En gran medida, Weimar sería víctima de sus propios éxitos. Los avances técnicos y la generalización de derechos de ciudadanía y en particular de la mujer, incentivaron la aparición de una cultura del miedo que se consolida frente al incesante cambio social y el hedonismo de los “locos años veinte. La república comienza a parecerse al sanatorio de Davos de La montaña mágica de Thomas Mann, donde se respira una pulsión de muerte provocada por el temor a la decadencia civilizatoria. La crisis de 1929 aumenta desaforadamente el déficit fiscal y el desempleo. La famosa “coalición de Weimar”, integrada por los socialdemócratas, los católicos del Zentrum y los liberales, desatienden las tempranas enseñanzas de Weber sobre la necesidad de anteponer la responsabilidad a las convicciones, y dejan caer al canciller Müller como consecuencia de sus diferencias políticas. Brüning, que trata de salvar la situación mediante un programa de recortes en los salarios de parados y funcionarios, se tiene que apoyar en los decretos presidenciales para intentar superar la desconfianza parlamentaria.

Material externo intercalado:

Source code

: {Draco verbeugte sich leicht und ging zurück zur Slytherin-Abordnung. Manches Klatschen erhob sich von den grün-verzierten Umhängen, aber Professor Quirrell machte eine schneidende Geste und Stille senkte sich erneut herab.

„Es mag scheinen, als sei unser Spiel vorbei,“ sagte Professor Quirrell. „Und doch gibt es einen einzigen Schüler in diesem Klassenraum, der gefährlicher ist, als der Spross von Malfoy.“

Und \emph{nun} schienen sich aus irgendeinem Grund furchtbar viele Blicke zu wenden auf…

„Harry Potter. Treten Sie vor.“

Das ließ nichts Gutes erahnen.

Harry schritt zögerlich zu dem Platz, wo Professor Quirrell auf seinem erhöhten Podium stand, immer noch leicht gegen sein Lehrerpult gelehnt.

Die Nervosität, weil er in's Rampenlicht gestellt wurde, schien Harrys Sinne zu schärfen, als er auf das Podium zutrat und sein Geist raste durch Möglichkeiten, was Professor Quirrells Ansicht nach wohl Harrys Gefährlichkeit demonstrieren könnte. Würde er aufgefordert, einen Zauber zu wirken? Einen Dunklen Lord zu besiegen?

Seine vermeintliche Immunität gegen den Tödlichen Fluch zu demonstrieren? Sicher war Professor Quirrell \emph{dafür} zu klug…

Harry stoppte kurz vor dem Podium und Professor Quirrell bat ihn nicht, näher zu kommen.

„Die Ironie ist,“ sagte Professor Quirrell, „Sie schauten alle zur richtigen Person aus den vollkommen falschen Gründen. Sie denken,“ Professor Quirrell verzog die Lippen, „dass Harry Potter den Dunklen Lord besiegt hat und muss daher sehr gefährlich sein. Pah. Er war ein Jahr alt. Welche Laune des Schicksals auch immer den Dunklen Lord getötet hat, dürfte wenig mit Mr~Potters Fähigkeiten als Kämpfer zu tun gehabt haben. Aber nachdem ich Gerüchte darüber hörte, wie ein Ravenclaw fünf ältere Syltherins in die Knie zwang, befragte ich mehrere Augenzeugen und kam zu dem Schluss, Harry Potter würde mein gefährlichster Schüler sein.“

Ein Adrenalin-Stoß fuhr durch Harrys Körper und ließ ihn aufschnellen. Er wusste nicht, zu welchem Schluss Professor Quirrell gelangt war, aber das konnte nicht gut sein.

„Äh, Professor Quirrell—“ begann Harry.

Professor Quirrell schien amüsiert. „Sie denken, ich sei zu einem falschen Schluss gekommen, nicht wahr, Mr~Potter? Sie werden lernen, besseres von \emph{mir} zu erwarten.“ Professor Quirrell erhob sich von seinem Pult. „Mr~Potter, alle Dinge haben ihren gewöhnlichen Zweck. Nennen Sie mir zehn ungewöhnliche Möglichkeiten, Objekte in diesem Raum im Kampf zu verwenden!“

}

El Tercer Reich “nació por generación espontánea, fruto contra natura del vientre que lo parió”. Una garantía para que la historia no vuelva a repetirse

El rechazo de uno de esos decretos por parte del Reichstag, implicó su disolución por parte de Hindemburg y la celebración de unas elecciones en septiembre de 1930, donde los nazis pasaron de apenas 800.000 votos a más de 6.000.000 y 107 diputados. El suicidio democrático de Alemania, culminado con la elección de Hitler como canciller el 30 de enero de 1933, ha intentado ser explicado desde diferentes enfoques y acudiendo a las más diversas teorías. Sin embargo, sigue constituyendo un misterio cómo pudo gestarse y, lo que es peor, planificarse y ejecutarse, el experimento de irracionalismo político más espantoso de la historia de la humanidad. Jean Améry, en el segundo prólogo a su libro donde explora la conditio inhumana de las víctimas del nazismo, rechaza tentativas económicas y especulaciones sobre la dialéctica de la Ilustración, sentenciando —de manera escalofriante— que el Tercer Reich “nació por generación espontánea, fruto contra natura del vientre que lo parió”. Al menos parece una garantía para que la historia no vuelva a repetirse.